▶ [GOAL OF THE EXERCISE]: Repeat exactly, please, the opening lines of the data below, through and including the line where "## NOSIS Conference Repository" sits.

▶ [Stored data entries]:
○ ○ ○ ○ ○

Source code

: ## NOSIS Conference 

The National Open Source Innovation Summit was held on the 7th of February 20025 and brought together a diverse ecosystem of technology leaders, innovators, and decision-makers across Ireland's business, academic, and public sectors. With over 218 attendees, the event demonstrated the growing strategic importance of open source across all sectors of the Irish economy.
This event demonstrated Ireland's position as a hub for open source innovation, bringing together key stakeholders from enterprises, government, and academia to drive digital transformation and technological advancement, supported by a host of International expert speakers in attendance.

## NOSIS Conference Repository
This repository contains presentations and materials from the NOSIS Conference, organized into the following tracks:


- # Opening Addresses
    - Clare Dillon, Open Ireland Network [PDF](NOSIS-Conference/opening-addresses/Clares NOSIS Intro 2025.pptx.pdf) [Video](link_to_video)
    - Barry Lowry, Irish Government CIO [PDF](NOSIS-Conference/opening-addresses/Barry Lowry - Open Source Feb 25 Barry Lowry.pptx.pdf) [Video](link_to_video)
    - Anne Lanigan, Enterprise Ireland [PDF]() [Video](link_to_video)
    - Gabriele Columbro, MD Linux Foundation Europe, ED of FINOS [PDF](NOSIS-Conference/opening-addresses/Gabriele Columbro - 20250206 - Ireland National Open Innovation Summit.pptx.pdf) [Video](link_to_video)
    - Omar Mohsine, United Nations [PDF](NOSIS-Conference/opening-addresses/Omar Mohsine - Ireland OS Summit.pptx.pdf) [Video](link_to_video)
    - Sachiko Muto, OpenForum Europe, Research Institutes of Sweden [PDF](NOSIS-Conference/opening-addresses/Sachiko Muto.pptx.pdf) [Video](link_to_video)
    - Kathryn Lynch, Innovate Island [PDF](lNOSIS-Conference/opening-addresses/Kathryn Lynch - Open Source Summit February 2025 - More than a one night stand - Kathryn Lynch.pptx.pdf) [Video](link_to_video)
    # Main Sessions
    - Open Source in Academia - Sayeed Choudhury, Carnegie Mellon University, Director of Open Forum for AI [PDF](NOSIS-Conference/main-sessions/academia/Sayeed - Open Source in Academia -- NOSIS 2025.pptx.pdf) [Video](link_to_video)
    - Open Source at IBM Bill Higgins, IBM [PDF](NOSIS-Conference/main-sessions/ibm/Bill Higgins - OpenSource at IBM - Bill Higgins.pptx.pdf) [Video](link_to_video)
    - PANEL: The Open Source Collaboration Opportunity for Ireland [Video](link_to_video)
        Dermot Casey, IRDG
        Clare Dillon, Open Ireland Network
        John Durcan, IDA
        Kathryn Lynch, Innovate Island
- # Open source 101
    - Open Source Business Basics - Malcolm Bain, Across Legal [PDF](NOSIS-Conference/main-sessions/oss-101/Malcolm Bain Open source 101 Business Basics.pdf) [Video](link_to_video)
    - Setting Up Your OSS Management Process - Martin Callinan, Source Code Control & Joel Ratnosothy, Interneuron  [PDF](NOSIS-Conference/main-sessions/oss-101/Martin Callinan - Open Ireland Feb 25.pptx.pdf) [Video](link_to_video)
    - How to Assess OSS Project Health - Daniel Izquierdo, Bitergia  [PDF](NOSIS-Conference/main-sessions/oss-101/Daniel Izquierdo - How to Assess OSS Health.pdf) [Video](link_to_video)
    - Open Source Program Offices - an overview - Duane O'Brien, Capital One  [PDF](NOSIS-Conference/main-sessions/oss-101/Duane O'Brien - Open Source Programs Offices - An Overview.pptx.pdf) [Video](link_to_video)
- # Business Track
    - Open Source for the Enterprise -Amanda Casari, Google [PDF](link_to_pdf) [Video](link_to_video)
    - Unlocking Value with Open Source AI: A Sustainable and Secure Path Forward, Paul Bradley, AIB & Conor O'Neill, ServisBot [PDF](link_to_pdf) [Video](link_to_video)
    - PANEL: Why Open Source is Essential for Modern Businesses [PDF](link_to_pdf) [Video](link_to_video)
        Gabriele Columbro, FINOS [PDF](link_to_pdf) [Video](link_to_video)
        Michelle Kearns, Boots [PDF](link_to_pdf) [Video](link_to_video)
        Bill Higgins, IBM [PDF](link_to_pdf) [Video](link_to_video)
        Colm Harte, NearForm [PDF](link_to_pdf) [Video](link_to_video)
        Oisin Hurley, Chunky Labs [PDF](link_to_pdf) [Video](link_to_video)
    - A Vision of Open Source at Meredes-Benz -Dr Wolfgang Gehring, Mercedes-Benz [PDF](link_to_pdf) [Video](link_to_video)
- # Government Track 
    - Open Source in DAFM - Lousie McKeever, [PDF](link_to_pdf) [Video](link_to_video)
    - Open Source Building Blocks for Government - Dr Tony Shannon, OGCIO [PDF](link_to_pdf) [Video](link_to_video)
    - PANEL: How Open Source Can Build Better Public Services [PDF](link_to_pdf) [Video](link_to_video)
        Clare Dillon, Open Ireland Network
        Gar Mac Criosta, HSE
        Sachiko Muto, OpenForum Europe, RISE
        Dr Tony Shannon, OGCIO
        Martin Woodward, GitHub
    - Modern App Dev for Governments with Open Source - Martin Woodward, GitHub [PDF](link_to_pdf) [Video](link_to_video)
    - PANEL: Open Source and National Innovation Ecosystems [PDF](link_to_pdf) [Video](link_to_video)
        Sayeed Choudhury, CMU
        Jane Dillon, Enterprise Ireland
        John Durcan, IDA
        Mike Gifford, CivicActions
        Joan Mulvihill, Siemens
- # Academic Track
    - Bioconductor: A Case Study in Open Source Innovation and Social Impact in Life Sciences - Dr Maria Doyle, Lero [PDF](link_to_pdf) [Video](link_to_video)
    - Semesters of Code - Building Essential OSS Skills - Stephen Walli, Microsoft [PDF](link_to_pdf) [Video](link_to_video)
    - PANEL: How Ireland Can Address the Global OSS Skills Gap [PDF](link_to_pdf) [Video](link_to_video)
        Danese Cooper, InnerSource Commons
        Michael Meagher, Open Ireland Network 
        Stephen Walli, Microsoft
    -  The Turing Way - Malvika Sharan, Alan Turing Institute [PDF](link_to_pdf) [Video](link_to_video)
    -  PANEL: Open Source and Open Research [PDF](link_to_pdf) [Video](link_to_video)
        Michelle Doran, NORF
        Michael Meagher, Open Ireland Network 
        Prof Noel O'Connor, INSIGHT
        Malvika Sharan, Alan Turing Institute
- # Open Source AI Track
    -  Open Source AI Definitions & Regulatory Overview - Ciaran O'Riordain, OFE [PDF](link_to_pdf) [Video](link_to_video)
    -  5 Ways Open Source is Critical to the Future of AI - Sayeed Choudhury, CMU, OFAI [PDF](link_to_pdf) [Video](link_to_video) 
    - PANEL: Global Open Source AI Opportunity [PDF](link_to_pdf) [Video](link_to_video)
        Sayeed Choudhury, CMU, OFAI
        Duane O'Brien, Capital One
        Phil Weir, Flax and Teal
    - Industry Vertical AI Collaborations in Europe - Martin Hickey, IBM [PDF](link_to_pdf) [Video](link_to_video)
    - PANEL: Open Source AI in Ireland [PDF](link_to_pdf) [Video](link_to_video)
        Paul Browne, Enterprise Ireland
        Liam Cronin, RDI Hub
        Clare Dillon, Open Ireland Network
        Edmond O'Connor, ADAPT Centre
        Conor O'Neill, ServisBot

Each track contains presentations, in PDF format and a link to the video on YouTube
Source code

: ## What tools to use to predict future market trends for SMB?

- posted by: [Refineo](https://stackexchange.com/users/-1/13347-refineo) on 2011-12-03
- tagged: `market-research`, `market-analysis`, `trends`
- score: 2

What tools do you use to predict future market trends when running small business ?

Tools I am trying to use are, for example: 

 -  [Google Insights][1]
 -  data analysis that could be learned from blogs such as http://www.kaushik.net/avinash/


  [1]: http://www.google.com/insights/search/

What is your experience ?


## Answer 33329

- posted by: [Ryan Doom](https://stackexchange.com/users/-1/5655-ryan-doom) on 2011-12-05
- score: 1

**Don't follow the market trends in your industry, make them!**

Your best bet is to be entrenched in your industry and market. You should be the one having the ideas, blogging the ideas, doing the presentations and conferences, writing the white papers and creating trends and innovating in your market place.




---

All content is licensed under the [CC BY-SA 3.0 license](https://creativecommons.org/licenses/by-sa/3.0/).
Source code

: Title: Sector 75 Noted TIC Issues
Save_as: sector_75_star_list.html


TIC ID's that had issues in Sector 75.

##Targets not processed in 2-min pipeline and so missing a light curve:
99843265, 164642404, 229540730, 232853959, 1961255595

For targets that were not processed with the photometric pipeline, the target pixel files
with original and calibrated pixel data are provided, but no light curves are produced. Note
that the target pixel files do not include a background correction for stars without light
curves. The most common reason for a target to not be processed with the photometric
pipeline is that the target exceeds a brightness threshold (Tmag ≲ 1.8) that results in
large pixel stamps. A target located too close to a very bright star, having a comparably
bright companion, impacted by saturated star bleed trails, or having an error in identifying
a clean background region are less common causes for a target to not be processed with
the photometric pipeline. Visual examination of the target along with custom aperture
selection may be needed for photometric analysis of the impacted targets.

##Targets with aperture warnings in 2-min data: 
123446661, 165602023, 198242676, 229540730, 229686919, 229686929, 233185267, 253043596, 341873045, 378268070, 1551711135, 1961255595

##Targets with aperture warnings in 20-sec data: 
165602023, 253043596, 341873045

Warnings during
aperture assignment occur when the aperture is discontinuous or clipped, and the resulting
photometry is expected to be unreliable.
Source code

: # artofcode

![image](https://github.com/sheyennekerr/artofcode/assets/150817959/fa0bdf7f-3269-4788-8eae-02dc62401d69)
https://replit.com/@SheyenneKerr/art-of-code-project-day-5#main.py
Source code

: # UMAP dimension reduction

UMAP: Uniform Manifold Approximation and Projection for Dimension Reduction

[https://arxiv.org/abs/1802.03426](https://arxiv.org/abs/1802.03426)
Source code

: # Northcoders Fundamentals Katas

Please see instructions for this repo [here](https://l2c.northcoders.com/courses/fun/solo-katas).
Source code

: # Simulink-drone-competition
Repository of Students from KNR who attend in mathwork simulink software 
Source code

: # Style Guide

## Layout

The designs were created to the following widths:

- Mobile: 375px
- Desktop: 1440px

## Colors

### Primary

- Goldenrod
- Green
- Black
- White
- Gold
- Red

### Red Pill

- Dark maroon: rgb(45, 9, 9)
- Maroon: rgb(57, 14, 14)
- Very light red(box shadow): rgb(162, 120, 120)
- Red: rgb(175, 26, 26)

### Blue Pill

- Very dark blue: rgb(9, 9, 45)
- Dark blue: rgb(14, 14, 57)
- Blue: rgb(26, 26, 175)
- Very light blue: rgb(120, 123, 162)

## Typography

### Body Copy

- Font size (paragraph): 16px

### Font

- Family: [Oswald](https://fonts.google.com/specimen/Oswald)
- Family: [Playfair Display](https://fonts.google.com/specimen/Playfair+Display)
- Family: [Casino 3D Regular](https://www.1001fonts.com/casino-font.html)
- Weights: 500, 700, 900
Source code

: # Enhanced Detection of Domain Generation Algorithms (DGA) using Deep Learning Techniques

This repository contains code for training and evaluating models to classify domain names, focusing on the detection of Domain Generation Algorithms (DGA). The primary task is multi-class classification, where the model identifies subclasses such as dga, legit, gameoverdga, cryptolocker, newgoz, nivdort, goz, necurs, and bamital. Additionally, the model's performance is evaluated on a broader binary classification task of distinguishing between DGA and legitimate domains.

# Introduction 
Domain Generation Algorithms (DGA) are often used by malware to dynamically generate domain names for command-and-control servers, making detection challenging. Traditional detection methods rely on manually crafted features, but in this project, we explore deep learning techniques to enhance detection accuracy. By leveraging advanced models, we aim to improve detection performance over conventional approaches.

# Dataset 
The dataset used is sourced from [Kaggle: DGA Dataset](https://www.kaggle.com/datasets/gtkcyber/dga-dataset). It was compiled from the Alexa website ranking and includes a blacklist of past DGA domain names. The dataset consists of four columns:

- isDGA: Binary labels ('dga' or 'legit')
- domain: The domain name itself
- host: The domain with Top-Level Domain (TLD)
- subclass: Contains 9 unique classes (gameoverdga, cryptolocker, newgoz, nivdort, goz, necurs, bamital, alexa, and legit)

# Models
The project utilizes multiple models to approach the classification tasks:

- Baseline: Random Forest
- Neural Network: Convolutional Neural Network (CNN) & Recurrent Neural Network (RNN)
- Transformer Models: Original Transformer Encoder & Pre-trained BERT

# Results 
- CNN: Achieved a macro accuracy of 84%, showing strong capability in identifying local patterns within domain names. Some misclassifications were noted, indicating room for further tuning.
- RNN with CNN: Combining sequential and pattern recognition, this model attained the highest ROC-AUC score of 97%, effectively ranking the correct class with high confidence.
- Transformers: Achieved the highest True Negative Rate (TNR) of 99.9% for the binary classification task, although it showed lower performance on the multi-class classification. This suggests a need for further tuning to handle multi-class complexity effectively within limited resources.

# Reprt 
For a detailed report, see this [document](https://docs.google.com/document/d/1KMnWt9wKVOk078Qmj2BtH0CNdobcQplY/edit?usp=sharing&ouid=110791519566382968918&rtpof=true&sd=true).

○ ○ ○ ○ ○

▶ [RESULT OF THE TASK]:
Source code

: ## NOSIS Conference 

The National Open Source Innovation Summit was held on the 7th of February 20025 and brought together a diverse ecosystem of technology leaders, innovators, and decision-makers across Ireland's business, academic, and public sectors. With over 218 attendees, the event demonstrated the growing strategic importance of open source across all sectors of the Irish economy.
This event demonstrated Ireland's position as a hub for open source innovation, bringing together key stakeholders from enterprises, government, and academia to drive digital transformation and technological advancement, supported by a host of International expert speakers in attendance.

## NOSIS Conference Repository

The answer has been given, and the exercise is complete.